Statement
The derivative of a product $ g(x) * j(x) $ is $ g'(x) * j(x) + g(x) * j'(x) $.
$$ \tfrac{d}{dx}\bigg(g(x) * j(x)\bigg) = g'(x) * j(x) + g(x) * j'(x) $$
Proof
Define function $ f $.
$$ f(x) = g(x) * j(x) $$
Take the definition of the derivative.
$$ f'(x) = \lim_{h \to 0}\left(\frac{f(x + h) - f(x)}{h}\right) $$
$$ f'(x) = \lim_{h \to 0}\left(\frac{g(x + h) * j(x + h) - g(x) * j(x)}{h}\right) $$
Now subtract and add $ g(x) * j(x + h) $.
$$ f'(x) = \lim_{h \to 0}\left(\frac{g(x + h) * j(x + h) - \overbrace{ g(x) * j(x + h) }^\text{subtract} + \overbrace{ g(x) * j(x + h) }^\text{add} - g(x) * j(x)}{h}\right) $$
Split the limit.
$$ f'(x) = \lim_{h \to 0}\left(\frac{g(x + h) * j(x + h) - g(x) * j(x + h)}{h}\right) + \lim_{h \to 0}\left(\frac{g(x) * j(x + h) - g(x) * j(x)}{h}\right) $$
Factor out $ j(x + h) $ in the first limit, and factor out $ g(x) $ in the second. Then move those factors out of the fraction.
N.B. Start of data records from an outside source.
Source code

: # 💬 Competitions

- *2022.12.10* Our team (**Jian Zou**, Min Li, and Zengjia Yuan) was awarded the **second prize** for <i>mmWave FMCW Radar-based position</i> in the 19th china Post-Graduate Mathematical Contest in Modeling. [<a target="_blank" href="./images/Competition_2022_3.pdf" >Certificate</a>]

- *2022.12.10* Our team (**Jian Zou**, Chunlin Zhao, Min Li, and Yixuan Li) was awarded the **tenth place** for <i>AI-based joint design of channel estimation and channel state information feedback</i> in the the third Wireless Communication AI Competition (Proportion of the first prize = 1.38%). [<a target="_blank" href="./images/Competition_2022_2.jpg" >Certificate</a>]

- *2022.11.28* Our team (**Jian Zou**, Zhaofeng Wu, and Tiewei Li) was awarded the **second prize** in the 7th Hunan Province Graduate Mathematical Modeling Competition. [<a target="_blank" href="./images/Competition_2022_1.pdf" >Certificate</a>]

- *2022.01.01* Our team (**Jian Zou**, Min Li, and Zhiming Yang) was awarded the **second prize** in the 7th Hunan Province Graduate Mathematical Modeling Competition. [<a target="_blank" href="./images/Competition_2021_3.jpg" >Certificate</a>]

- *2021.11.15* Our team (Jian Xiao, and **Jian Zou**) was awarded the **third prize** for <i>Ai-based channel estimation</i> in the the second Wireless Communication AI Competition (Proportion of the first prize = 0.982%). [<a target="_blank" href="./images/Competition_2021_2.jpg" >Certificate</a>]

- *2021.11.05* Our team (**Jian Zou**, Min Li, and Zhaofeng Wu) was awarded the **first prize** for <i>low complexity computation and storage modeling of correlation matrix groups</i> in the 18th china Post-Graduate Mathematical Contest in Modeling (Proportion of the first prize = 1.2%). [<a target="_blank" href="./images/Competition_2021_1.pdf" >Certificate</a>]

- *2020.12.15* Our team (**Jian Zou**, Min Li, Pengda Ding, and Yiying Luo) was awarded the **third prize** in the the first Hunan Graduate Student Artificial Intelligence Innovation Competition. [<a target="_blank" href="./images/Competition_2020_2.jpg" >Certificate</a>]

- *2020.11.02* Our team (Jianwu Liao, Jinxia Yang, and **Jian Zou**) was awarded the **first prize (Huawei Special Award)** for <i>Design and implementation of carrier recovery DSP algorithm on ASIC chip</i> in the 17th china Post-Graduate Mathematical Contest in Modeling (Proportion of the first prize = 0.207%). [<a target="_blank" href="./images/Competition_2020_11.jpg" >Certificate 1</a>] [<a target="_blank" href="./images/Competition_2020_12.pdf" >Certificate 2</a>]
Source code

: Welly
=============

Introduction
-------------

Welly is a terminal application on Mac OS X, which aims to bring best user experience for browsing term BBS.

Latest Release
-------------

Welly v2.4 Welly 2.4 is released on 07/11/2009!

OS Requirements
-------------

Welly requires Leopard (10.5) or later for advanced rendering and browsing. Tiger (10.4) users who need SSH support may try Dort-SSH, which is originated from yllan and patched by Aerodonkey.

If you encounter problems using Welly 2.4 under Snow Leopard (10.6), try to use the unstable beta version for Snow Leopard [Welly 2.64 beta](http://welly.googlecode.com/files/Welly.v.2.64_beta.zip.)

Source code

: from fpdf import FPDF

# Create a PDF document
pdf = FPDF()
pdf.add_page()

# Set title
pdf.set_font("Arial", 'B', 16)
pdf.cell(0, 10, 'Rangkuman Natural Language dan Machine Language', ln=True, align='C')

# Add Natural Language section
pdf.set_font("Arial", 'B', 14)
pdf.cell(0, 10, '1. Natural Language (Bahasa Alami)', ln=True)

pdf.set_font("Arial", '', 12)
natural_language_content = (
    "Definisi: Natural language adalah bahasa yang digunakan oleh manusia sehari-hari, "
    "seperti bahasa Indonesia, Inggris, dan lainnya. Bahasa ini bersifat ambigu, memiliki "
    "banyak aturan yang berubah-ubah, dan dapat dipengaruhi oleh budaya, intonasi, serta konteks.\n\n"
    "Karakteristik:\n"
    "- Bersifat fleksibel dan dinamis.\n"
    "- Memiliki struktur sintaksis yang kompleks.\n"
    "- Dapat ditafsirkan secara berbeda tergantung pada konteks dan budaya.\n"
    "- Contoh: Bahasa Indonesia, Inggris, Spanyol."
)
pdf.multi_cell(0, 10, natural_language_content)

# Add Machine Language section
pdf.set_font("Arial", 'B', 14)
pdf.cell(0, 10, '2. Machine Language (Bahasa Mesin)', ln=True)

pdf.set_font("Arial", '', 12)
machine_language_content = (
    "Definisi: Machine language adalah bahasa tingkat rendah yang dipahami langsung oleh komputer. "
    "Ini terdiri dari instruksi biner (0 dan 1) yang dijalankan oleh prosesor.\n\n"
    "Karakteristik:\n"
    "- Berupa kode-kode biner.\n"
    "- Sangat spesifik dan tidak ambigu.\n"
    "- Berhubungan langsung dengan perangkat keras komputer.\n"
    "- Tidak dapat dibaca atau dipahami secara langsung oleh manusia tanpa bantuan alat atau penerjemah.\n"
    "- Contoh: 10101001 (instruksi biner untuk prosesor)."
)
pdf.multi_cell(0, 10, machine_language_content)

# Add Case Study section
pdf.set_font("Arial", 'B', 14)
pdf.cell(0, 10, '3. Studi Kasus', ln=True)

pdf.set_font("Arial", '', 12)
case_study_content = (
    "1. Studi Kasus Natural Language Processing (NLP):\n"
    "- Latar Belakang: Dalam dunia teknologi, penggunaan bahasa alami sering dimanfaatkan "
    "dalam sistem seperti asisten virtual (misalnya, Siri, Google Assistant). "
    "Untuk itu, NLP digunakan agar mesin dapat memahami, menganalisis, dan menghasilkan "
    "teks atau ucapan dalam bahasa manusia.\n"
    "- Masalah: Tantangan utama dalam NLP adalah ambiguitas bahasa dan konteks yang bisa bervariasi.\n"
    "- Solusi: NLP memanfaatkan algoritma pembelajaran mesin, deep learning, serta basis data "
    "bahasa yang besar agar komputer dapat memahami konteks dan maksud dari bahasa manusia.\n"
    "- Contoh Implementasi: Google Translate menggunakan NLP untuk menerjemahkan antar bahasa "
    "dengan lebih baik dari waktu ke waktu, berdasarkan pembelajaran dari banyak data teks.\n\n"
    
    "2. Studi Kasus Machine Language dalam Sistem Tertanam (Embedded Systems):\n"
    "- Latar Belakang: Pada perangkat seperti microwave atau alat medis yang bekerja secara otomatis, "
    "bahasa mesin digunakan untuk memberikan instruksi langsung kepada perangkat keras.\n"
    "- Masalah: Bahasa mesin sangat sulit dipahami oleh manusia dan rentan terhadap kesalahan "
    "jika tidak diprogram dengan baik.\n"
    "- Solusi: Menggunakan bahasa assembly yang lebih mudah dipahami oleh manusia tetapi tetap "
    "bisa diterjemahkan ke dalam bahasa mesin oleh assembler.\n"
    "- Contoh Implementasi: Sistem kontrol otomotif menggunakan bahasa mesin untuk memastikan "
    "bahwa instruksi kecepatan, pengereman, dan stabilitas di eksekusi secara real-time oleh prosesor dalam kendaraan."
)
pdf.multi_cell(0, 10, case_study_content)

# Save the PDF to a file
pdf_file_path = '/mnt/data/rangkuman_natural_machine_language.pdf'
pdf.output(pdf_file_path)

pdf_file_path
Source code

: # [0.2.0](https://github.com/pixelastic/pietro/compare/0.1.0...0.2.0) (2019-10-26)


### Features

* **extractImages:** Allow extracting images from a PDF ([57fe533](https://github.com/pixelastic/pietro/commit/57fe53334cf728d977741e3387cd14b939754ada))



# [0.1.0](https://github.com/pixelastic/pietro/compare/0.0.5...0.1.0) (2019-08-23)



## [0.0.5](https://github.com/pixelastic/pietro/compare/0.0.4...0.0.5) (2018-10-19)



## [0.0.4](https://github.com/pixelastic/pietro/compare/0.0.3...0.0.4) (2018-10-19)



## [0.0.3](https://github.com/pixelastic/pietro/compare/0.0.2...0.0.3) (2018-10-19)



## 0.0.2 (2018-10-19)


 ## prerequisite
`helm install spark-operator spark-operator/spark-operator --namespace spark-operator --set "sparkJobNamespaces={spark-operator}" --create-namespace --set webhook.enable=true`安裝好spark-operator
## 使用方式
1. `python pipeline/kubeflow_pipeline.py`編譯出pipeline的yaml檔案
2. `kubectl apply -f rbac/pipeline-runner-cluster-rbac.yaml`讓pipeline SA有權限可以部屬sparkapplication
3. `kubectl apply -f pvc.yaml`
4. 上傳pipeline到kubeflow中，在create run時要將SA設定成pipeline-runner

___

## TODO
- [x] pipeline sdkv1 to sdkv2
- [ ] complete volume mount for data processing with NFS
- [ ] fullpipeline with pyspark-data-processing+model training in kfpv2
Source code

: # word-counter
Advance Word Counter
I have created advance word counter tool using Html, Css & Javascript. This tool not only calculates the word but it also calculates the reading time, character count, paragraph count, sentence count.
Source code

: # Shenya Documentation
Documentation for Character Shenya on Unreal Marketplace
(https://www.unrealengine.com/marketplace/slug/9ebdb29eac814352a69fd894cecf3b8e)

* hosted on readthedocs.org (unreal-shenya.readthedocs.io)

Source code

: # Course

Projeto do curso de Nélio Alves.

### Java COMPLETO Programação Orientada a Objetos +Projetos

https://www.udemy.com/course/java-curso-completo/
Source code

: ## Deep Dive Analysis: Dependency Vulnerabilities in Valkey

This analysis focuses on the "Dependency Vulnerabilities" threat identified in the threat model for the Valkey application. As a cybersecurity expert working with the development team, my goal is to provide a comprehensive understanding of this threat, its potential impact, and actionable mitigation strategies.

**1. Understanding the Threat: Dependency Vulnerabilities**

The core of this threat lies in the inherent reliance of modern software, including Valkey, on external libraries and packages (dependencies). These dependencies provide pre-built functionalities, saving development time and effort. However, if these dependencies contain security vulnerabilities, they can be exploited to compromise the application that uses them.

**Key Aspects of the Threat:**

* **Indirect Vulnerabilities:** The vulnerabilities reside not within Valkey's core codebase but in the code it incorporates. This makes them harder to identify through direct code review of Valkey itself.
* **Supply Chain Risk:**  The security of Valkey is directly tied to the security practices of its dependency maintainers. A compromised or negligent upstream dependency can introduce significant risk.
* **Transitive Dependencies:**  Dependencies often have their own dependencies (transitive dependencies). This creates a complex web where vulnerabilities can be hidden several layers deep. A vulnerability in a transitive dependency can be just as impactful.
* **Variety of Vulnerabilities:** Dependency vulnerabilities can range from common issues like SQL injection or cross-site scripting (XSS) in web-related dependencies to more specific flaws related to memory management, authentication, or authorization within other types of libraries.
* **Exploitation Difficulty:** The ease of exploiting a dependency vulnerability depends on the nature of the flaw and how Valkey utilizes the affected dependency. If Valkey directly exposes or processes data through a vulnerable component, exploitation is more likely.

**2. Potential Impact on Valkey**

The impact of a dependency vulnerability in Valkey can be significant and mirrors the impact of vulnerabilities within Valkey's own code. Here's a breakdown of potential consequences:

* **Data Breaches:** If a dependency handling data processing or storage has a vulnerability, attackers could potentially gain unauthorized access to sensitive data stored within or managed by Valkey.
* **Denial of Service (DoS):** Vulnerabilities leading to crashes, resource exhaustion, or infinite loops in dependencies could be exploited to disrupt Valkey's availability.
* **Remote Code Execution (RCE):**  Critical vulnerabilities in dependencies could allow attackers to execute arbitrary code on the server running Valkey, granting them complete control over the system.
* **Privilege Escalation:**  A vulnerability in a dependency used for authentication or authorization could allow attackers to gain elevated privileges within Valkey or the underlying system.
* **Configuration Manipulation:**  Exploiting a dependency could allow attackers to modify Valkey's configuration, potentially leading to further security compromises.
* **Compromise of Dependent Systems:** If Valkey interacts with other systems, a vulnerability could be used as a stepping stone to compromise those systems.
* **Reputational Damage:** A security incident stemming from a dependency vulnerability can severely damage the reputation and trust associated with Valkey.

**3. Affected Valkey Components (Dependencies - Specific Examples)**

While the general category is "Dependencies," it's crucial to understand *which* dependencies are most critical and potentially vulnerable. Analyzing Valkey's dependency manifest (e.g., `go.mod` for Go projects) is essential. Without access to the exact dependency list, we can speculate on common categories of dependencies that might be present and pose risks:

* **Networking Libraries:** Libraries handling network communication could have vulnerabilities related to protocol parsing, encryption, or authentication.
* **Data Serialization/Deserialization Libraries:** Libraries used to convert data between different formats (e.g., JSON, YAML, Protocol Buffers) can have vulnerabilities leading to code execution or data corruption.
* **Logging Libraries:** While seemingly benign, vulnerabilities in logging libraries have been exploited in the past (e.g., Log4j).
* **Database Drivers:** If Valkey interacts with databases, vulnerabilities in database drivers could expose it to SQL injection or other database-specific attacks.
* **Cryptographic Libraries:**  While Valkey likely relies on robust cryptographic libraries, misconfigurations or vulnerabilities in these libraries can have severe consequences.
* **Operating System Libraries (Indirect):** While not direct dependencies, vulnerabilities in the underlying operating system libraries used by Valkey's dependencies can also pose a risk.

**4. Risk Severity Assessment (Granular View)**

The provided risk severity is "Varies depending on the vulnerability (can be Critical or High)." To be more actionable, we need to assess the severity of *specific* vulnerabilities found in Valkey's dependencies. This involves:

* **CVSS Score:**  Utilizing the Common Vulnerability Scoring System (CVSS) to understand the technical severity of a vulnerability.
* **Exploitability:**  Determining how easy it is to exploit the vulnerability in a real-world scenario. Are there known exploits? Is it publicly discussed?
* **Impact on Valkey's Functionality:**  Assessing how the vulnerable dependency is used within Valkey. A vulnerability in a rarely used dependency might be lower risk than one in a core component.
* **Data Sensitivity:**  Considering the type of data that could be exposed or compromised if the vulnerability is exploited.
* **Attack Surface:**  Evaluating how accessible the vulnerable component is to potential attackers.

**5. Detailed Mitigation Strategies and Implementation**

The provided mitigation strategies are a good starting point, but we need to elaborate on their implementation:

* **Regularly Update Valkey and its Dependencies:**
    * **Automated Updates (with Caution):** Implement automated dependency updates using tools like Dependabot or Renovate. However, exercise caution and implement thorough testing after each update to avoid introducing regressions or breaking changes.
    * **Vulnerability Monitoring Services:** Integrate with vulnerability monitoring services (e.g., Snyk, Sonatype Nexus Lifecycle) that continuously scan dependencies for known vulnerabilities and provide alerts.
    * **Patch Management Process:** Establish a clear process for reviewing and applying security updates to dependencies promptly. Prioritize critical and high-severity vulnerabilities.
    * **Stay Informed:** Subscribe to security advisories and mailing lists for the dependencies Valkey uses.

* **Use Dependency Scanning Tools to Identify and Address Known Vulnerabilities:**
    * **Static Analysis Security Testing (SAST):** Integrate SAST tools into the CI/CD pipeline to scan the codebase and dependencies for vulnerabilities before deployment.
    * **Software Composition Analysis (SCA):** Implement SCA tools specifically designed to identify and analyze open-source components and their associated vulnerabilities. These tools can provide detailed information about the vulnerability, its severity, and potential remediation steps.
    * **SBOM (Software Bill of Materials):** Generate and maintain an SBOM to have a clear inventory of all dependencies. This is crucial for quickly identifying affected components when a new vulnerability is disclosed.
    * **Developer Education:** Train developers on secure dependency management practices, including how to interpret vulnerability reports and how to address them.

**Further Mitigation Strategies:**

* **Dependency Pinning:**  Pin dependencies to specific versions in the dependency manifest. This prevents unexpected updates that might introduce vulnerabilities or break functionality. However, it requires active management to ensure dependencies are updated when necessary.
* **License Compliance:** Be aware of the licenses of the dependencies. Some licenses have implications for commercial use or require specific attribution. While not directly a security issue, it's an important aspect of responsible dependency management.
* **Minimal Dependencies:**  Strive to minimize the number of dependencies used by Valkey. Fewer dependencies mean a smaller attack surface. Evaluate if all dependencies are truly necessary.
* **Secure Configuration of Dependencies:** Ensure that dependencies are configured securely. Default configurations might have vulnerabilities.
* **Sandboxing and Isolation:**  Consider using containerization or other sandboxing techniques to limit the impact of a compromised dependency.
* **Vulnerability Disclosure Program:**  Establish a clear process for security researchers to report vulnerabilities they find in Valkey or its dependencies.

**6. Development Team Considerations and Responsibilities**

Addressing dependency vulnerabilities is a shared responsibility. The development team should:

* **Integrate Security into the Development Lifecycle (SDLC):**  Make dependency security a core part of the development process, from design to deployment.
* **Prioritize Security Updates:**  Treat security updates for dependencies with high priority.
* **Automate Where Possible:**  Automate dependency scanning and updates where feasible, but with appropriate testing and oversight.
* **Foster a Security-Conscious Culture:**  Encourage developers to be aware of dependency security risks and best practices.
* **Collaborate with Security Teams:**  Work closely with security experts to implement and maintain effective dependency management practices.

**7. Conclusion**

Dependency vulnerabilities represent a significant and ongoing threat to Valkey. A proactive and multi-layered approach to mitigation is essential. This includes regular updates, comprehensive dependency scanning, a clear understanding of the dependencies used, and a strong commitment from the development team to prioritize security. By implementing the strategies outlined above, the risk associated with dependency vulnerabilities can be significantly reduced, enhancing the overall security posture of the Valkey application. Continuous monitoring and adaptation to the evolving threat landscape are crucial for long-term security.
$$ f'(x) = \lim_{h \to 0}\left(\frac{j(x + h) * \bigg(g(x + h) - g(x)\bigg)}{h}\right) + \lim_{h \to 0}\left(\frac{g(x) * \bigg(j(x + h) - j(x)\bigg)}{h}\right) $$
$$ f'(x) = \lim_{h \to 0}\left(\frac{g(x + h) - g(x)}{h} * j(x + h) \right) + \lim_{h \to 0}\left(\frac{j(x + h) - j(x)}{h} * g(x) \right) $$
Now split the limits again.
$$ f'(x) = \lim_{h \to 0}\left(\frac{g(x + h) - g(x)}{h}\right) * \lim_{h \to 0}\bigg(j(x + h)\bigg) + \lim_{h \to 0}\left(\frac{j(x + h) - j(x)}{h}\right) * \lim_{h \to 0}\bigg(g(x)\bigg) $$
Notice:
- The first and third limit are the definition of the derivative for $ g(x) $ and $ j(x) $.
- In the second limit, $ h $ goes to $ 0 $, so $ j(x + h) $ goes to $ j(x + 0) = j(x) $.
- There is no $ h $ in the fourth limit, so this limit just becomes $ g(x) $.
$$ f'(x) = g'(x) * j(x) + j'(x) * g(x) $$